= Beginning of Section =

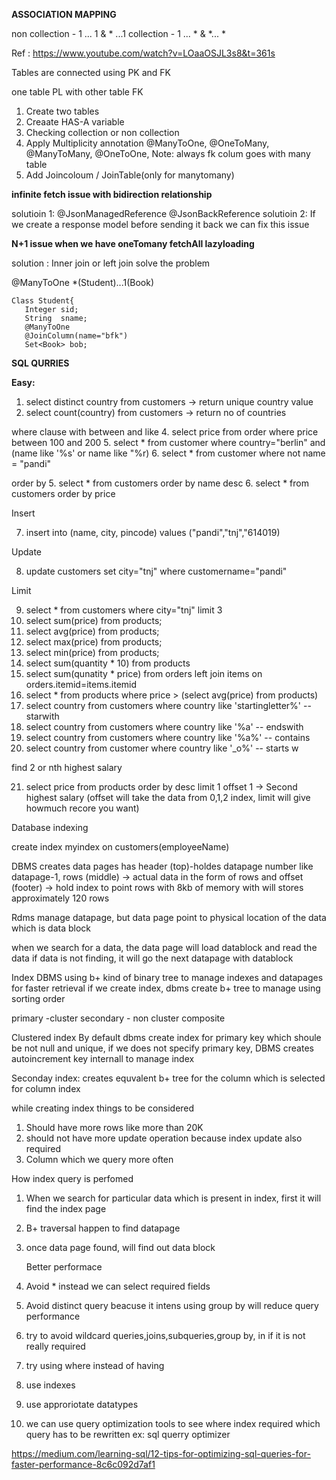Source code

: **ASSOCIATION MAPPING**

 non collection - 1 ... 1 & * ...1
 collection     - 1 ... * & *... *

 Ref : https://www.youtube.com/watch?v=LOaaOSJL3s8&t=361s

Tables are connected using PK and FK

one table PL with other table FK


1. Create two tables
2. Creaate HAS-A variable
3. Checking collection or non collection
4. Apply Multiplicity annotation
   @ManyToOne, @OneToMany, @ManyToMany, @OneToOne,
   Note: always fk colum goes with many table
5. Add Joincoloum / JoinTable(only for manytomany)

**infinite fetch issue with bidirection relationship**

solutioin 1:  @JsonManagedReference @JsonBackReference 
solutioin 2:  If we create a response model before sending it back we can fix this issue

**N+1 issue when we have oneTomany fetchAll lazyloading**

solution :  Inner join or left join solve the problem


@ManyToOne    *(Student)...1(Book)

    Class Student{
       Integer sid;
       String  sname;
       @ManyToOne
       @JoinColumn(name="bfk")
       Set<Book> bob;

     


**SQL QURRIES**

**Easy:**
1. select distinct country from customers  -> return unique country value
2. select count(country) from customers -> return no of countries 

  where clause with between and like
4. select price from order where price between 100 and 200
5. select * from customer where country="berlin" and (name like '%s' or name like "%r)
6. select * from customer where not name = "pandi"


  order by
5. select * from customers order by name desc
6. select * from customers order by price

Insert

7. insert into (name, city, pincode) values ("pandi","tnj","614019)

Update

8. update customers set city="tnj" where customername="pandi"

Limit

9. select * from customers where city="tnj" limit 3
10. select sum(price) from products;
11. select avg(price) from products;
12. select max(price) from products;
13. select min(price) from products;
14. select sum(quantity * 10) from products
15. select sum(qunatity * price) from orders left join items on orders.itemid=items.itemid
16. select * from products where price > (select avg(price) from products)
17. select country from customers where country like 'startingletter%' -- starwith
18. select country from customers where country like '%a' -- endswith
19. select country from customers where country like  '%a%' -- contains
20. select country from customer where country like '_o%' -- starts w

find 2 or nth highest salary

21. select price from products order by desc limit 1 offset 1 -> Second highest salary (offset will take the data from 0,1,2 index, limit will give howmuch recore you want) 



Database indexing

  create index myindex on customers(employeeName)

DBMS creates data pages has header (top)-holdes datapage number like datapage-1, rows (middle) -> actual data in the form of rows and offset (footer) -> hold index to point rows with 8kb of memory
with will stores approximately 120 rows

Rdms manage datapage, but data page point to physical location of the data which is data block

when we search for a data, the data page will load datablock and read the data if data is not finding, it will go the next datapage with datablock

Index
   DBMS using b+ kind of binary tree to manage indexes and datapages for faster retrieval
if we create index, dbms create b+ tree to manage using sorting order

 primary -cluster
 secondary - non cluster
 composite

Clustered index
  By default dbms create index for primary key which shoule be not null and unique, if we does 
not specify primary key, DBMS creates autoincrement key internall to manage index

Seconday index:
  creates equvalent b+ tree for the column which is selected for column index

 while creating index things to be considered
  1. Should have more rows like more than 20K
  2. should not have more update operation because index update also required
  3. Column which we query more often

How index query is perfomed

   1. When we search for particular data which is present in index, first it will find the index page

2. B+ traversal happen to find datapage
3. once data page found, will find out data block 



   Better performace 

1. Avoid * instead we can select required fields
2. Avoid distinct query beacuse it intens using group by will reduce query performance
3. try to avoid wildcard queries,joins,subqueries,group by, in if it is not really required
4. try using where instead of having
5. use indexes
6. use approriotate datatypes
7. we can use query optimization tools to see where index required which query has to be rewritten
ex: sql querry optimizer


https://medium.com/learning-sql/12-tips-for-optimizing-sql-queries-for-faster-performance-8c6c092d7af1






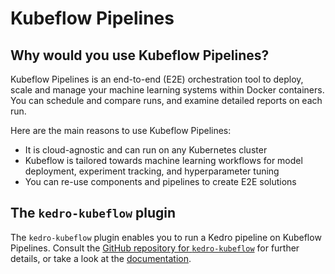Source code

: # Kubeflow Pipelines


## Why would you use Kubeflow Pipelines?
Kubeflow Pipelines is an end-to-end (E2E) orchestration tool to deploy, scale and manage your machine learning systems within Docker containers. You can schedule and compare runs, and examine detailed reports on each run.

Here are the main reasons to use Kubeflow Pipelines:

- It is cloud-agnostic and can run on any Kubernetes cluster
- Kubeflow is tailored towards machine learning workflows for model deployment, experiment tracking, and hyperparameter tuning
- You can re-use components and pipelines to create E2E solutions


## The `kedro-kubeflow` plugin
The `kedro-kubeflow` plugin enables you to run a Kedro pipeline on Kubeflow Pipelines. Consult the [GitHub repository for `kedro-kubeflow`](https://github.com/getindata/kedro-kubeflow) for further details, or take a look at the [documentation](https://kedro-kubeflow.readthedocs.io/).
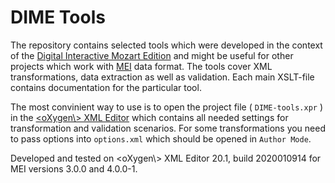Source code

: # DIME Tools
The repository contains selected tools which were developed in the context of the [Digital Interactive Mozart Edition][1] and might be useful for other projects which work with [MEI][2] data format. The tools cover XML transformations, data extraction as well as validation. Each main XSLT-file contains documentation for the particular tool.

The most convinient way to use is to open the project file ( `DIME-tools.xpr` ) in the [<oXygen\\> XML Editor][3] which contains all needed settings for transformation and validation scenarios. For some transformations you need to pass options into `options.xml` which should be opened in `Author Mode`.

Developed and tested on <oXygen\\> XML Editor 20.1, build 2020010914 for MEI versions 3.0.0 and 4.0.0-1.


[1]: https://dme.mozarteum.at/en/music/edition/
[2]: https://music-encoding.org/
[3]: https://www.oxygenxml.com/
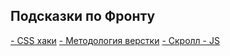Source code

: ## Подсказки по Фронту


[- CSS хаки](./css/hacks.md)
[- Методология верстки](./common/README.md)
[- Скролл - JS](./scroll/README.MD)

= End of Section =
= Beginning of Section =

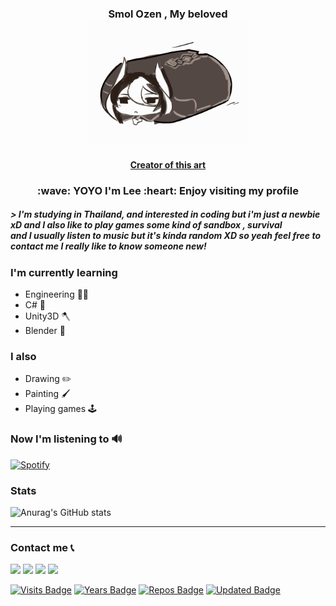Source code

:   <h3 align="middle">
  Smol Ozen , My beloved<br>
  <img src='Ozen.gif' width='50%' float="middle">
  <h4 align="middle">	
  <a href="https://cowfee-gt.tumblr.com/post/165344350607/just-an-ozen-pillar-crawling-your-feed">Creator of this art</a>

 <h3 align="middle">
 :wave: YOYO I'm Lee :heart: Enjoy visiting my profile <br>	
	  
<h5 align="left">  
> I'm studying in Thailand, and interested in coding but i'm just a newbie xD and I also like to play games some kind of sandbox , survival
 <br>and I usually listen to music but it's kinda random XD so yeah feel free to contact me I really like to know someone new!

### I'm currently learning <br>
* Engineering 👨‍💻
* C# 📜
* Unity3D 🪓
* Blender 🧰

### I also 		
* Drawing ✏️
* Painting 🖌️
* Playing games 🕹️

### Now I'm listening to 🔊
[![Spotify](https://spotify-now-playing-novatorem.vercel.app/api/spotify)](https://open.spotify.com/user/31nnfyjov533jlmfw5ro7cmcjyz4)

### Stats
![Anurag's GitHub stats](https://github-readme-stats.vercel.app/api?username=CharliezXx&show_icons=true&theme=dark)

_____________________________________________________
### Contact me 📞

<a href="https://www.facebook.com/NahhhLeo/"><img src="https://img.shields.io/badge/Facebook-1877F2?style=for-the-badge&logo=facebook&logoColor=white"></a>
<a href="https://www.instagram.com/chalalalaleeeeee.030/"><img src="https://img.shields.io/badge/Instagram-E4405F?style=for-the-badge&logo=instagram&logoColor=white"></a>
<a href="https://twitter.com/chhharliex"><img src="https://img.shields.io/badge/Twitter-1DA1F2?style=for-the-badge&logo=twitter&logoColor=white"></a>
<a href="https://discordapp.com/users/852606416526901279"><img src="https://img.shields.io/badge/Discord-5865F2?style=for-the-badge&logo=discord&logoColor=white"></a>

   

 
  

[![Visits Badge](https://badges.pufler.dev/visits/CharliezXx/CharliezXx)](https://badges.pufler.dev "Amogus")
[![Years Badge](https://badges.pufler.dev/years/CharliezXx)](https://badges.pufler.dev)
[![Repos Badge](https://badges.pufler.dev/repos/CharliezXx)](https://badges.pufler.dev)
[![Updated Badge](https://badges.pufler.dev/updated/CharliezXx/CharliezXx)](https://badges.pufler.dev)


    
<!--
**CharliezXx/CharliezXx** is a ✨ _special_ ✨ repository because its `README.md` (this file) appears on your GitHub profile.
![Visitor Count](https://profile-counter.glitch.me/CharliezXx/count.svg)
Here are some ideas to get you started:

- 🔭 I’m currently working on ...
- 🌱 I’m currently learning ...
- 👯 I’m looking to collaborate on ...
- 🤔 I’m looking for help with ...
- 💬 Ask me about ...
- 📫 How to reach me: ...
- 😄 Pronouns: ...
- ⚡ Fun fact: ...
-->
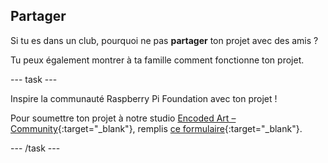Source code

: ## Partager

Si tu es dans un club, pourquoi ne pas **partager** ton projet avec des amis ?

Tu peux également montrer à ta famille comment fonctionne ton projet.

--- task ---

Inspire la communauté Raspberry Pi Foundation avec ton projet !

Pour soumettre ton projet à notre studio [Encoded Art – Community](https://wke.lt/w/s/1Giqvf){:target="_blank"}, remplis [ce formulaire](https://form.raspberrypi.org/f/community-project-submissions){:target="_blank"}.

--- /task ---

= End of Section =

Can you repeat, word for word, every line above from the one containing "Kubeflow Pipelines is" down to the one containing "Here are the", including both?

Kubeflow Pipelines is an end-to-end (E2E) orchestration tool to deploy, scale and manage your machine learning systems within Docker containers. You can schedule and compare runs, and examine detailed reports on each run.

Here are the main reasons to use Kubeflow Pipelines:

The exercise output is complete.